Here is a good example of what you can do. We are working on a Gift of Light project. In order to experience what it might be like to live in a world without lights we propose to make our classroom world dark. This is big for us at school during the day, since we live in a room with lots of natural light. Presently, we are experimenting with different ways to darken our room.
At home, you might try having dinner in the dark. Your family could decide how best to do that. You could have the whole meal without lights using candles, kerosene lamps, flashlights, or other items. If you choose the lighting sources that I mentioned, please be careful – they can be fire hazards. Whatever you choose, let it be a collaborative choice – everyone involved should be part of the process of choosing.
As you have dinner record the conversations and transcribe them in your child’s noticing book. Send the transcription to school so we can use it as documentation for our project.
2. What can I do to get my child to eat healthy snacks and meals?
Getting your children to eat healthy starts with modeling healthy eating at home. If you haven’t practiced this, it’s not wise to try to start big. Take small steps, and school is a good place to begin. Send a healthy snack instead of a processed sugary sweet snack. Veggies and fruit are always winners in the healthy snack arena. Baby carrots are a big hit with children. Start with 5 in a ziplock bag. More than that can be overwhelming. An apple cut up in smaller pieces is a good start for a natural sweet snack. Homemade applesauce with cinnamon is another great snack. We made our own at school last week. The children cut up green apples that we got at the pumpkin patch and put them in our class crockpot. No sugar was added. It was a pure natural snack. They even left the peels on the apples. It was all eaten and they asked for more.
3. When will my child read or write?
Your child will read or write when he or she is ready, and we should give them all the time that they need. For some it happens early and for others it happens later. Children develop their own time line for learning, and it should never be forced. Children will signal you when they are ready. They’ll be excited about noticing signs and familiar words. They’ll begin to sound out beginning sounds. Next they’ll add ending sounds. And finally they’ll transition to vowel sounds within three letter words.

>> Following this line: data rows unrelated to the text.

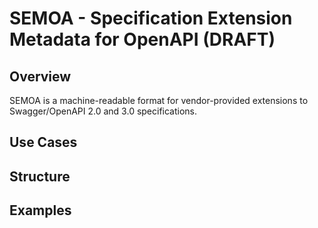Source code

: # SEMOA - Specification Extension Metadata for OpenAPI (DRAFT)
## Overview
SEMOA is a machine-readable format for vendor-provided extensions to Swagger/OpenAPI 2.0 and 3.0 specifications.
## Use Cases
## Structure
## Examples
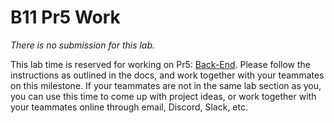# B11 Pr5 Work

_There is no submission for this lab._

This lab time is reserved for working on Pr5: [Back-End](/docs/project/back-end/). Please follow the instructions as outlined in the docs, and work together with your teammates on this milestone. If your teammates are not in the same lab section as you, you can use this time to come up with project ideas, or work together with your teammates online through email, Discord, Slack, etc.
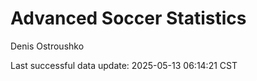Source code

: # Advanced Soccer Statistics
Denis Ostroushko

<!-- gfm -->

Last successful data update: 2025-05-13 06:14:21 CST
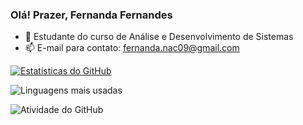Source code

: ### Olá! Prazer, Fernanda Fernandes
 
  - 🌱 Estudante do curso de Análise e Desenvolvimento de Sistemas
  - 📫 E-mail para contato: fernanda.nac09@gmail.com

[![Estatísticas do GitHub](https://github-readme-stats.vercel.app/api?username=Fernandeezz&show_icons=true&theme=radical)](https://github.com/Fernandeezz)

![Linguagens mais usadas](https://github-readme-stats.vercel.app/api/top-langs/?username=Fernandeezz&layout=compact)

![Atividade do GitHub](https://activity-graph.herokuapp.com/graph?username=fernandeezz&theme=react-dark)




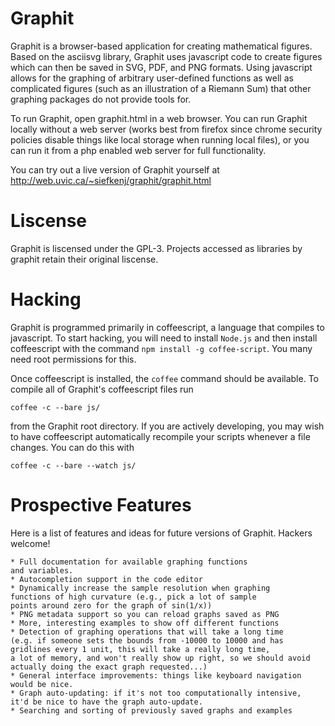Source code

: Graphit
=======

Graphit is a browser-based application for creating mathematical figures.
Based on the asciisvg library, Graphit uses javascript code to create figures 
which can then be saved in SVG, PDF, and PNG formats. Using javascript allows for the 
graphing of arbitrary user-defined functions as well as complicated figures 
(such as an illustration of a Riemann Sum) that other graphing packages do 
not provide tools for.

To run Graphit, open graphit.html in a web browser.  You can run
Graphit locally without a web server (works best from firefox
since chrome security policies disable things like local storage
when running local files), or you can run it from a php enabled
web server for full functionality.

You can try out a live version of Graphit yourself at
http://web.uvic.ca/~siefkenj/graphit/graphit.html

Liscense
========

Graphit is liscensed under the GPL-3.  Projects accessed as libraries
by graphit retain their original liscense.


Hacking
=======

Graphit is programmed primarily in coffeescript, a language that
compiles to javascript.  To start hacking, you will need to install
`Node.js` and then install coffeescript with the command `npm install -g coffee-script`.
You many need root permissions for this.

Once coffeescript is installed, the `coffee` command should be available.
To compile all of Graphit's coffeescript files run

	coffee -c --bare js/

from the Graphit root directory. If you are actively developing,
you may wish to have coffeescript automatically recompile your
scripts whenever a file changes.  You can do this with

	coffee -c --bare --watch js/


Prospective Features
====================

Here is a list of features and ideas for future versions
of Graphit.  Hackers welcome!

	* Full documentation for available graphing functions
	and variables.
	* Autocompletion support in the code editor
	* Dynamically increase the sample resolution when graphing
	functions of high curvature (e.g., pick a lot of sample
	points around zero for the graph of sin(1/x))
	* PNG metadata support so you can reload graphs saved as PNG
	* More, interesting examples to show off different functions
	* Detection of graphing operations that will take a long time
	(e.g. if someone sets the bounds from -10000 to 10000 and has
	gridlines every 1 unit, this will take a really long time,
	a lot of memory, and won't really show up right, so we should avoid
	actually doing the exact graph requested...)
	* General interface improvements: things like keyboard navigation
	would be nice.
	* Graph auto-updating: if it's not too computationally intensive,
	it'd be nice to have the graph auto-update.
	* Searching and sorting of previously saved graphs and examples


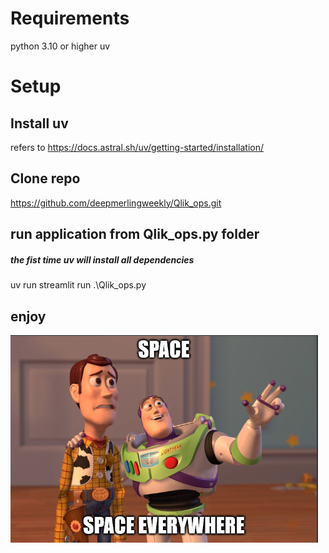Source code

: # Requirements
python 3.10 or higher
uv

# Setup

## Install uv
refers to https://docs.astral.sh/uv/getting-started/installation/

## Clone repo
https://github.com/deepmerlingweekly/Qlik_ops.git

## run application from Qlik_ops.py folder
##### the fist time uv will install all dependencies

uv run streamlit run .\Qlik_ops.py

## enjoy

![alt text](https://github.com/deepmerlingweekly/Qlik_ops/blob/main/space_everywhere.png?raw=true)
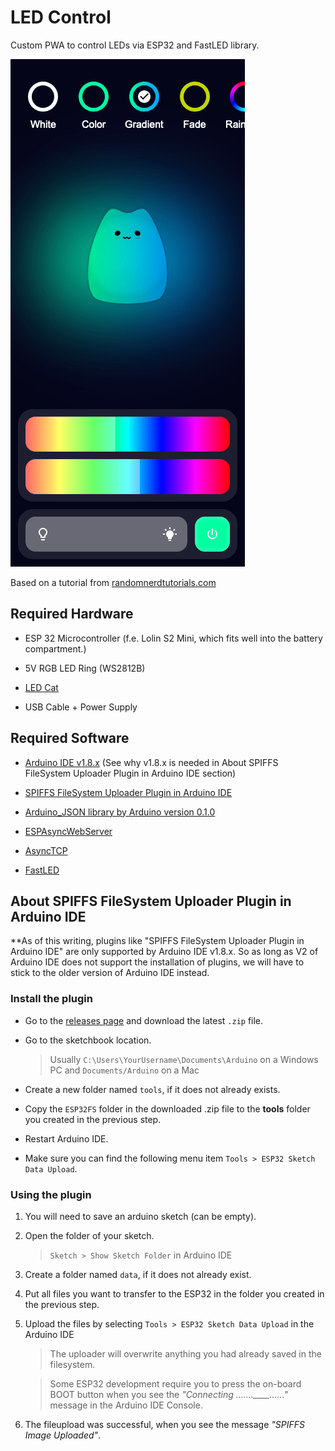 # LED Control

Custom PWA to control LEDs via ESP32 and FastLED library.

![Image](https://github.com/bgebelein/led-control/blob/a1fe955da4d282a5a384817ad1080f60527f0045/showcase/screenshot.png)

Based on a tutorial from [randomnerdtutorials.com](https://randomnerdtutorials.com/esp32-web-server-websocket-sliders/)

## Required Hardware

- ESP 32 Microcontroller (f.e. Lolin S2 Mini, which fits well into the battery compartment.)

- 5V RGB LED Ring (WS2812B)
  
- [LED Cat](https://de.aliexpress.com/w/wholesale-led-cat.html?catId=0&initiative_id=SB_20230901045352&SearchText=led+cat)
  
- USB Cable + Power Supply

## Required Software

- [Arduino IDE v1.8.x](https://www.arduino.cc/en/software#legacy-ide-18x) (See why v1.8.x is needed in About SPIFFS FileSystem Uploader Plugin in Arduino IDE section)

- [SPIFFS FileSystem Uploader Plugin in Arduino IDE](https://randomnerdtutorials.com/install-esp32-filesystem-uploader-arduino-ide/)

- [Arduino_JSON library by Arduino version 0.1.0](https://github.com/arduino-libraries/Arduino_JSON)

- [ESPAsyncWebServer](https://github.com/me-no-dev/ESPAsyncWebServer)

- [AsyncTCP](https://github.com/me-no-dev/AsyncTCP)
  
- [FastLED](https://fastled.io/)

## About SPIFFS FileSystem Uploader Plugin in Arduino IDE

**As of this writing, plugins like "SPIFFS FileSystem Uploader Plugin in Arduino IDE" are only supported by Arduino IDE v1.8.x.
So as long as V2 of Arduino IDE does not support the installation of plugins, we will have to stick to the older version of Arduino IDE instead.

### Install the plugin

- Go to the [releases page](https://github.com/me-no-dev/arduino-esp32fs-plugin/releases/) and download the latest `.zip` file.
- Go to the sketchbook location.<br>

  > Usually `C:\Users\YourUsername\Documents\Arduino` on a Windows PC and `Documents/Arduino` on a Mac
- Create a new folder named `tools`, if it does not already exists.
- Copy the `ESP32FS` folder in the downloaded .zip file to the **tools** folder you created in the previous step.
- Restart Arduino IDE.
- Make sure you can find the following menu item `Tools > ESP32 Sketch Data Upload`.

### Using the plugin

1. You will need to save an arduino sketch (can be empty).
2. Open the folder of your sketch.

   >`Sketch > Show Sketch Folder` in Arduino IDE
  
4. Create a folder named `data`, if it does not already exist.
5. Put all files you want to transfer to the ESP32 in the folder you created in the previous step.
6. Upload the files by selecting `Tools > ESP32 Sketch Data Upload` in the Arduino IDE

   > The uploader will overwrite anything you had already saved in the filesystem.
   
   >Some ESP32 development require you to press the on-board BOOT button when you see the *"Connecting …….____……"* message in the Arduino IDE Console.
  
7. The fileupload was successful, when you see the message *"SPIFFS Image Uploaded"*.
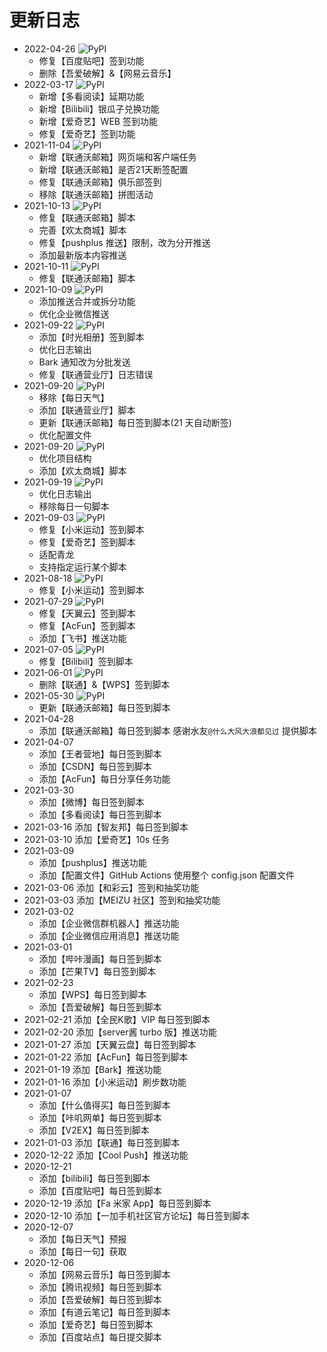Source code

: # 更新日志

- 2022-04-26 ![PyPI](https://img.shields.io/badge/Pypi-v0.3.8-brightgreen)
    * 修复【百度贴吧】签到功能
    * 删除【吾爱破解】&【网易云音乐】
- 2022-03-17 ![PyPI](https://img.shields.io/badge/Pypi-v0.3.7-brightgreen)
    * 新增【多看阅读】延期功能
    * 新增【Bilibili】银瓜子兑换功能
    * 新增【爱奇艺】WEB 签到功能
    * 修复【爱奇艺】签到功能
- 2021-11-04 ![PyPI](https://img.shields.io/badge/Pypi-v0.3.4-brightgreen)
    * 新增【联通沃邮箱】网页端和客户端任务
    * 新增【联通沃邮箱】是否21天断签配置
    * 修复【联通沃邮箱】俱乐部签到
    * 移除【联通沃邮箱】拼图活动
- 2021-10-13 ![PyPI](https://img.shields.io/badge/Pypi-v0.3.1-brightgreen)
    * 修复【联通沃邮箱】脚本
    * 完善【欢太商城】脚本
    * 修复【pushplus 推送】限制，改为分开推送
    * 添加最新版本内容推送
- 2021-10-11 ![PyPI](https://img.shields.io/badge/Pypi-v0.2.6-brightgreen)
    * 修复【联通沃邮箱】脚本
- 2021-10-09 ![PyPI](https://img.shields.io/badge/Pypi-v0.2.5-brightgreen)
    * 添加推送合并或拆分功能
    * 优化企业微信推送
- 2021-09-22 ![PyPI](https://img.shields.io/badge/Pypi-v0.2.2-brightgreen)
    * 添加【时光相册】签到脚本
    * 优化日志输出
    * Bark 通知改为分批发送
    * 修复【联通营业厅】日志错误
- 2021-09-20 ![PyPI](https://img.shields.io/badge/Pypi-v0.2.1-brightgreen)
    * 移除【每日天气】
    * 添加【联通营业厅】脚本
    * 更新【联通沃邮箱】每日签到脚本(21 天自动断签)
    * 优化配置文件
- 2021-09-20 ![PyPI](https://img.shields.io/badge/Pypi-v0.1.9-brightgreen)
    * 优化项目结构
    * 添加【欢太商城】脚本
- 2021-09-19 ![PyPI](https://img.shields.io/badge/Pypi-v0.1.8-brightgreen)
    * 优化日志输出
    * 移除每日一句脚本
- 2021-09-03 ![PyPI](https://img.shields.io/badge/Pypi-v0.1.7-brightgreen)
    * 修复【小米运动】签到脚本
    * 修复【爱奇艺】签到脚本
    * 适配青龙
    * 支持指定运行某个脚本
- 2021-08-18 ![PyPI](https://img.shields.io/badge/Pypi-v0.1.4-brightgreen)
    * 修复【小米运动】签到脚本
- 2021-07-29 ![PyPI](https://img.shields.io/badge/Pypi-v0.1.3-brightgreen)
    * 修复【天翼云】签到脚本
    * 修复【AcFun】签到脚本
    * 添加【飞书】推送功能
- 2021-07-05 ![PyPI](https://img.shields.io/badge/Pypi-v0.1.1-brightgreen)
    * 修复【Bilibili】签到脚本
- 2021-06-01 ![PyPI](https://img.shields.io/badge/Pypi-v0.1.0-brightgreen)
    * 删除【联通】&【WPS】签到脚本
- 2021-05-30 ![PyPI](https://img.shields.io/badge/Pypi-v0.0.8-brightgreen)
    * 更新【联通沃邮箱】每日签到脚本
- 2021-04-28
    * 添加【联通沃邮箱】每日签到脚本 感谢水友`@什么大风大浪都见过` 提供脚本
- 2021-04-07
    * 添加【王者营地】每日签到脚本
    * 添加【CSDN】每日签到脚本
    * 添加【AcFun】每日分享任务功能
- 2021-03-30
    * 添加【微博】每日签到脚本
    * 添加【多看阅读】每日签到脚本
- 2021-03-16 添加【智友邦】每日签到脚本
- 2021-03-10 添加【爱奇艺】10s 任务
- 2021-03-09
    * 添加【pushplus】推送功能
    * 添加【配置文件】GitHub Actions 使用整个 config.json 配置文件
- 2021-03-06 添加【和彩云】签到和抽奖功能
- 2021-03-03 添加【MEIZU 社区】签到和抽奖功能
- 2021-03-02
    * 添加【企业微信群机器人】推送功能
    * 添加【企业微信应用消息】推送功能
- 2021-03-01
    * 添加【哔咔漫画】每日签到脚本
    * 添加【芒果TV】每日签到脚本
- 2021-02-23
    * 添加【WPS】每日签到脚本
    * 添加【吾爱破解】每日签到脚本
- 2021-02-21 添加【全民K歌】VIP 每日签到脚本
- 2021-02-20 添加【server酱 turbo 版】推送功能
- 2021-01-27 添加【天翼云盘】每日签到脚本
- 2021-01-22 添加【AcFun】每日签到脚本
- 2021-01-19 添加【Bark】推送功能
- 2021-01-16 添加【小米运动】刷步数功能
- 2021-01-07
    * 添加【什么值得买】每日签到脚本
    * 添加【咔叽网单】每日签到脚本
    * 添加【V2EX】每日签到脚本
- 2021-01-03 添加【联通】每日签到脚本
- 2020-12-22 添加【Cool Push】推送功能
- 2020-12-21
    * 添加【bilibili】每日签到脚本
    * 添加【百度贴吧】每日签到脚本
- 2020-12-19 添加【Fa 米家 App】每日签到脚本
- 2020-12-10 添加【一加手机社区官方论坛】每日签到脚本
- 2020-12-07
    * 添加【每日天气】预报
    * 添加【每日一句】获取
- 2020-12-06
    * 添加【网易云音乐】每日签到脚本
    * 添加【腾讯视频】每日签到脚本
    * 添加【吾爱破解】每日签到脚本
    * 添加【有道云笔记】每日签到脚本
    * 添加【爱奇艺】每日签到脚本
    * 添加【百度站点】每日提交脚本

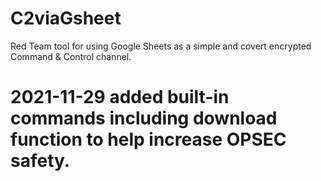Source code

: # C2viaGsheet
Red Team tool for using Google Sheets as a simple and covert encrypted Command &amp; Control channel. 

# 2021-11-29 added built-in commands including download function to help increase OPSEC safety.
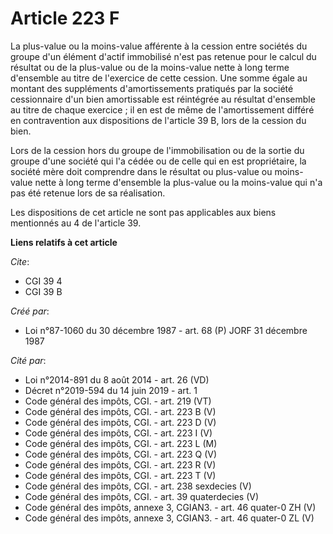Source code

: # Article 223 F

La plus-value ou la moins-value afférente à la cession entre sociétés du groupe d'un élément d'actif immobilisé n'est pas
retenue pour le calcul du résultat ou de la plus-value ou de la moins-value nette à long terme d'ensemble au titre de
l'exercice de cette cession. Une somme égale au montant des suppléments d'amortissements pratiqués par la société
cessionnaire d'un bien amortissable est réintégrée au résultat d'ensemble au titre de chaque exercice ; il en est de même de
l'amortissement différé en contravention aux dispositions de l'article 39 B, lors de la cession du bien.

Lors de la cession hors du groupe de l'immobilisation ou de la sortie du groupe d'une société qui l'a cédée ou de celle qui
en est propriétaire, la société mère doit comprendre dans le résultat ou plus-value ou moins-value nette à long terme
d'ensemble la plus-value ou la moins-value qui n'a pas été retenue lors de sa réalisation.

Les dispositions de cet article ne sont pas applicables aux biens mentionnés au 4 de l'article 39.

**Liens relatifs à cet article**

_Cite_:

  - CGI 39 4
  - CGI 39 B

_Créé par_:

  - Loi n°87-1060 du 30 décembre 1987 - art. 68 (P) JORF 31 décembre 1987

_Cité par_:

  - Loi n°2014-891 du 8 août 2014 - art. 26 (VD)
  - Décret n°2019-594 du 14 juin 2019 - art. 1
  - Code général des impôts, CGI. - art. 219 (VT)
  - Code général des impôts, CGI. - art. 223 B (V)
  - Code général des impôts, CGI. - art. 223 D (V)
  - Code général des impôts, CGI. - art. 223 I (V)
  - Code général des impôts, CGI. - art. 223 L (M)
  - Code général des impôts, CGI. - art. 223 Q (V)
  - Code général des impôts, CGI. - art. 223 R (V)
  - Code général des impôts, CGI. - art. 223 T (V)
  - Code général des impôts, CGI. - art. 238 sexdecies (V)
  - Code général des impôts, CGI. - art. 39 quaterdecies (V)
  - Code général des impôts, annexe 3, CGIAN3. - art. 46 quater-0 ZH (V)
  - Code général des impôts, annexe 3, CGIAN3. - art. 46 quater-0 ZL (V)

In Mem Fox’s book, “Reading Magic” she says that the best thing that parents can do for their children concerning literacy is to read to them. I agree. Begin reading very early and continue to do so even after they are reading themselves. Who doesn’t like to be read to? Even adults love to listen to readings by authors and poets.
4. Are boys usually this rough at this age?
Yes. Boys like to run, climb hills, play ball, and move a lot. Though boys are rough, hitting or bullying should never be allowed. They need us to help them monitor rough play. Role-play and modeling are useful in helping boys to understand appropriate play. Long hikes are excellent at channeling energy into a more positive activity. Digging in the soil is another way to help boys use up energy in an appropriate way. Another activitiy that brings boys in touch with nature and uses up lots of energy in a positive manner is outside construction using tree cookies or tree logs.
5. Why is my child coming home so dirty?
Dress your child comfortably and know that he/she will come home much dirtier than when he/she left in the morning. We play hard. We love being in touch with nature and feeling nature. Today for example we spent our morning out on a hike in a park very near school. The ground was still damp and somewhat muddy from the morning dew and rain earlier during the week. Four year-old students naturally gravitate to dirt and mud. They love puddles and they can’t help but splash in them. Has it been too long for us since we splashed a puddle? The sound of splashing water is delightful! There’s no feeling like getting wet from a good splash!
6. How can I find out what my child does during the day?
Sometimes this question is overwhelming for a 4 year-old child. You might want to start with small moments. Small moments are fun to put together like pieces of a puzzle. A noticing book is a great way for you and your child to share about what happens during the day through pictures and writing. Children at this age love to journal as much as adults love to journal. Make it fun, and you’ll be surprised at how much information you’ll get. You might get more than you asked for.